IntermediateRegulation & Compliance1 min read

Quick Definition

A regulatory agreement where a firm or individual agrees to cease certain practices without admitting guilt.

Key Takeaways

  • Consent orders resolve regulatory disputes without formal litigation
  • The respondent typically neither admits nor denies wrongdoing
  • They are legally binding and enforceable like court orders
  • Common remedies include fines, business practice changes, and enhanced compliance programs

What Is Consent Order?

A consent order is a formal enforcement action issued by a regulatory agency, such as the SEC, OCC, or CFPB, in which the respondent agrees to specific terms — typically including corrective measures, fines, and prohibitions — without admitting or denying the allegations. Consent orders resolve regulatory disputes more efficiently than contested litigation, allowing agencies to impose remedies while firms avoid drawn-out legal battles.
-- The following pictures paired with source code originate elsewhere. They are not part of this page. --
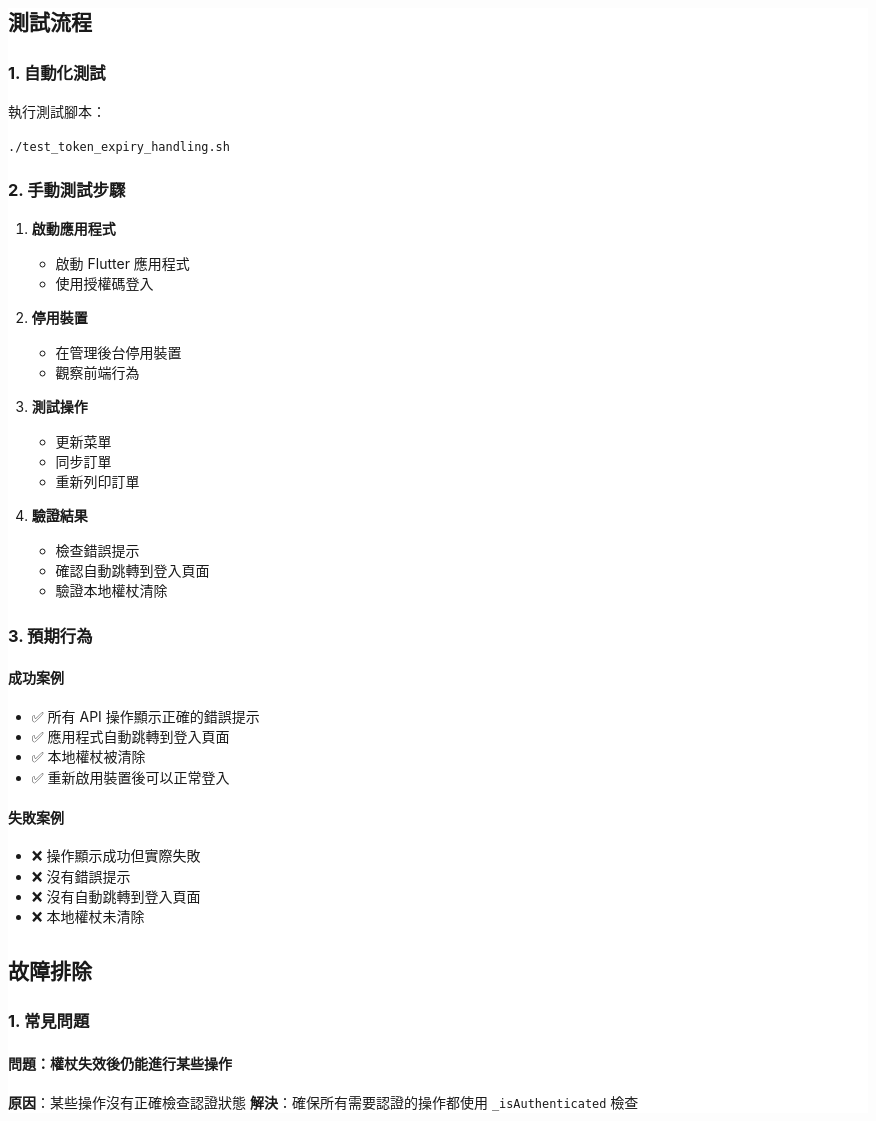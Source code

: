 
## 測試流程

### 1. 自動化測試

執行測試腳本：
```bash
./test_token_expiry_handling.sh
```

### 2. 手動測試步驟

1. **啟動應用程式**
   - 啟動 Flutter 應用程式
   - 使用授權碼登入

2. **停用裝置**
   - 在管理後台停用裝置
   - 觀察前端行為

3. **測試操作**
   - 更新菜單
   - 同步訂單
   - 重新列印訂單

4. **驗證結果**
   - 檢查錯誤提示
   - 確認自動跳轉到登入頁面
   - 驗證本地權杖清除

### 3. 預期行為

#### 成功案例
- ✅ 所有 API 操作顯示正確的錯誤提示
- ✅ 應用程式自動跳轉到登入頁面
- ✅ 本地權杖被清除
- ✅ 重新啟用裝置後可以正常登入

#### 失敗案例
- ❌ 操作顯示成功但實際失敗
- ❌ 沒有錯誤提示
- ❌ 沒有自動跳轉到登入頁面
- ❌ 本地權杖未清除

## 故障排除

### 1. 常見問題

#### 問題：權杖失效後仍能進行某些操作
**原因**：某些操作沒有正確檢查認證狀態
**解決**：確保所有需要認證的操作都使用 `_isAuthenticated` 檢查
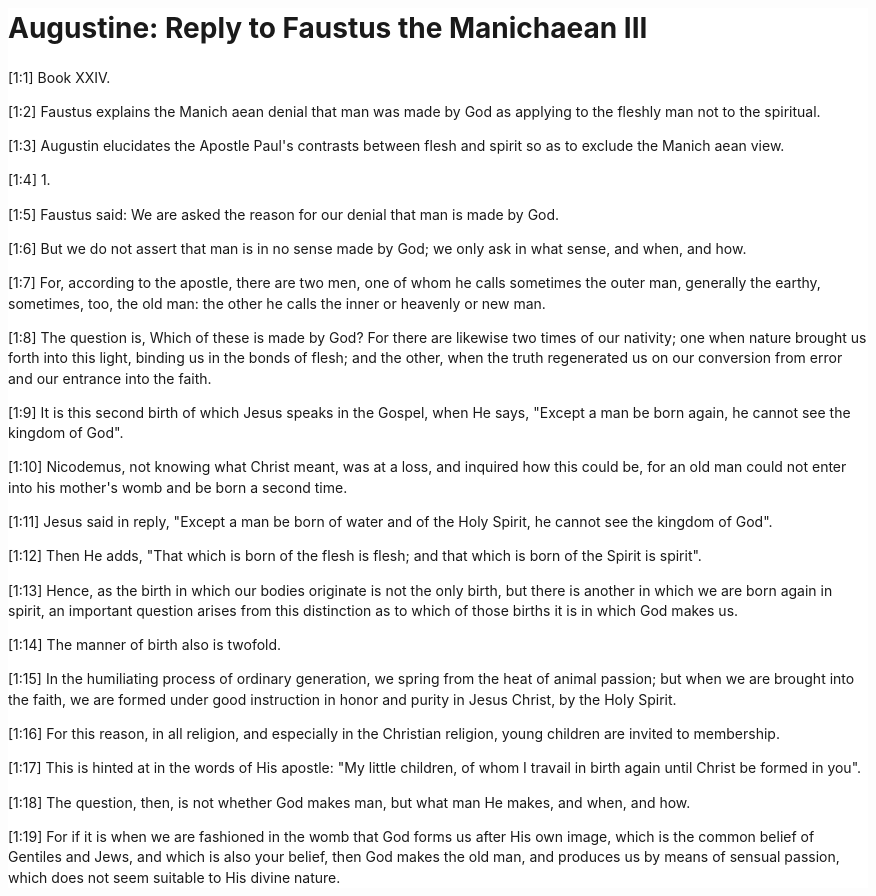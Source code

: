 # Augustine: Reply to Faustus the Manichaean III

[1:1] Book XXIV.

[1:2] Faustus explains the Manich aean denial that man was made by God as applying to the fleshly man not to the spiritual.

[1:3] Augustin elucidates the Apostle Paul's contrasts between flesh and spirit so as to exclude the Manich aean view.

[1:4] 1.

[1:5] Faustus said: We are asked the reason for our denial that man is made by God.

[1:6] But we do not assert that man is in no sense made by God; we only ask in what sense, and when, and how.

[1:7] For, according to the apostle, there are two men, one of whom he calls sometimes the outer man, generally the earthy, sometimes, too, the old man: the other he calls the inner or heavenly or new man.

[1:8] The question is, Which of these is made by God? For there are likewise two times of our nativity; one when nature brought us forth into this light, binding us in the bonds of flesh; and the other, when the truth regenerated us on our conversion from error and our entrance into the faith.

[1:9] It is this second birth of which Jesus speaks in the Gospel, when He says, "Except a man be born again, he cannot see the kingdom of God".

[1:10] Nicodemus, not knowing what Christ meant, was at a loss, and inquired how this could be, for an old man could not enter into his mother's womb and be born a second time.

[1:11] Jesus said in reply, "Except a man be born of water and of the Holy Spirit, he cannot see the kingdom of God".

[1:12] Then He adds, "That which is born of the flesh is flesh; and that which is born of the Spirit is spirit".

[1:13] Hence, as the birth in which our bodies originate is not the only birth, but there is another in which we are born again in spirit, an important question arises from this distinction as to which of those births it is in which God makes us.

[1:14] The manner of birth also is twofold.

[1:15] In the humiliating process of ordinary generation, we spring from the heat of animal passion; but when we are brought into the faith, we are formed under good instruction in honor and purity in Jesus Christ, by the Holy Spirit.

[1:16] For this reason, in all religion, and especially in the Christian religion, young children are invited to membership.

[1:17] This is hinted at in the words of His apostle: "My little children, of whom I travail in birth again until Christ be formed in you".

[1:18] The question, then, is not whether God makes man, but what man He makes, and when, and how.

[1:19] For if it is when we are fashioned in the womb that God forms us after His own image, which is the common belief of Gentiles and Jews, and which is also your belief, then God makes the old man, and produces us by means of sensual passion, which does not seem suitable to His divine nature.
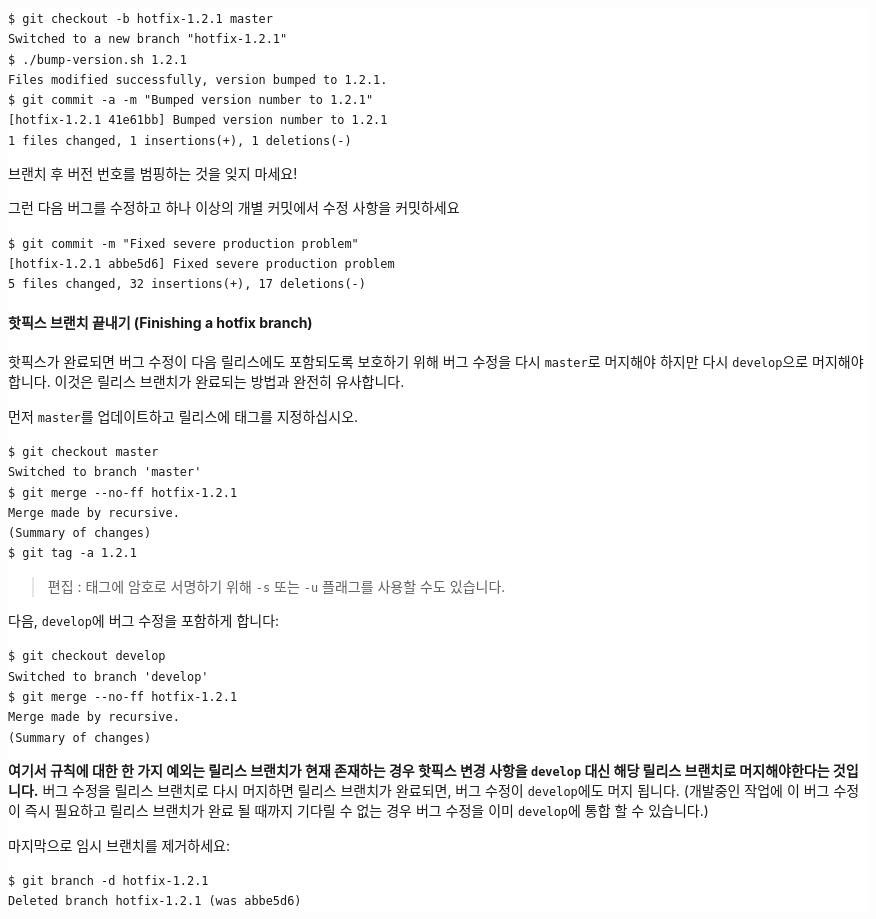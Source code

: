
 ```
$ git checkout -b hotfix-1.2.1 master
Switched to a new branch "hotfix-1.2.1"
$ ./bump-version.sh 1.2.1
Files modified successfully, version bumped to 1.2.1.
$ git commit -a -m "Bumped version number to 1.2.1"
[hotfix-1.2.1 41e61bb] Bumped version number to 1.2.1
1 files changed, 1 insertions(+), 1 deletions(-)
```

브랜치 후 버전 번호를 범핑하는 것을 잊지 마세요!

그런 다음 버그를 수정하고 하나 이상의 개별 커밋에서 수정 사항을 커밋하세요

```
$ git commit -m "Fixed severe production problem"
[hotfix-1.2.1 abbe5d6] Fixed severe production problem
5 files changed, 32 insertions(+), 17 deletions(-)
```

#### 핫픽스 브랜치 끝내기 (Finishing a hotfix branch)

핫픽스가 완료되면 버그 수정이 다음 릴리스에도 포함되도록 보호하기 위해 버그 수정을 다시 `master`로 머지해야 하지만 다시 `develop`으로 머지해야 합니다. 이것은 릴리스 브랜치가 완료되는 방법과 완전히 유사합니다.

먼저 `master`를 업데이트하고 릴리스에 태그를 지정하십시오.

```
$ git checkout master
Switched to branch 'master'
$ git merge --no-ff hotfix-1.2.1
Merge made by recursive.
(Summary of changes)
$ git tag -a 1.2.1
```

> 편집 : 태그에 암호로 서명하기 위해 `-s` 또는 `-u` 플래그를 사용할 수도 있습니다.

다음, `develop`에 버그 수정을 포함하게 합니다:

```
$ git checkout develop
Switched to branch 'develop'
$ git merge --no-ff hotfix-1.2.1
Merge made by recursive.
(Summary of changes)
```

**여기서 규칙에 대한 한 가지 예외는 릴리스 브랜치가 현재 존재하는 경우 핫픽스 변경 사항을 `develop` 대신 해당 릴리스 브랜치로 머지해야한다는 것입니다.** 버그 수정을 릴리스 브랜치로 다시 머지하면 릴리스 브랜치가 완료되면, 버그 수정이 `develop`에도 머지 됩니다. (개발중인 작업에 이 버그 수정이 즉시 필요하고 릴리스 브랜치가 완료 될 때까지 기다릴 수 없는 경우 버그 수정을 이미 `develop`에 통합 할 수 있습니다.)

마지막으로 임시 브랜치를 제거하세요:

```
$ git branch -d hotfix-1.2.1
Deleted branch hotfix-1.2.1 (was abbe5d6)
```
They are legally binding and carry the force of a court order, meaning violations can result in contempt charges or additional penalties.

Consent Order Example

  • 1A bank received a consent order from the OCC requiring it to improve its anti-money laundering controls within 180 days.
  • 2The SEC issued a consent order against a broker-dealer for failing to supervise its registered representatives, resulting in a $2 million fine.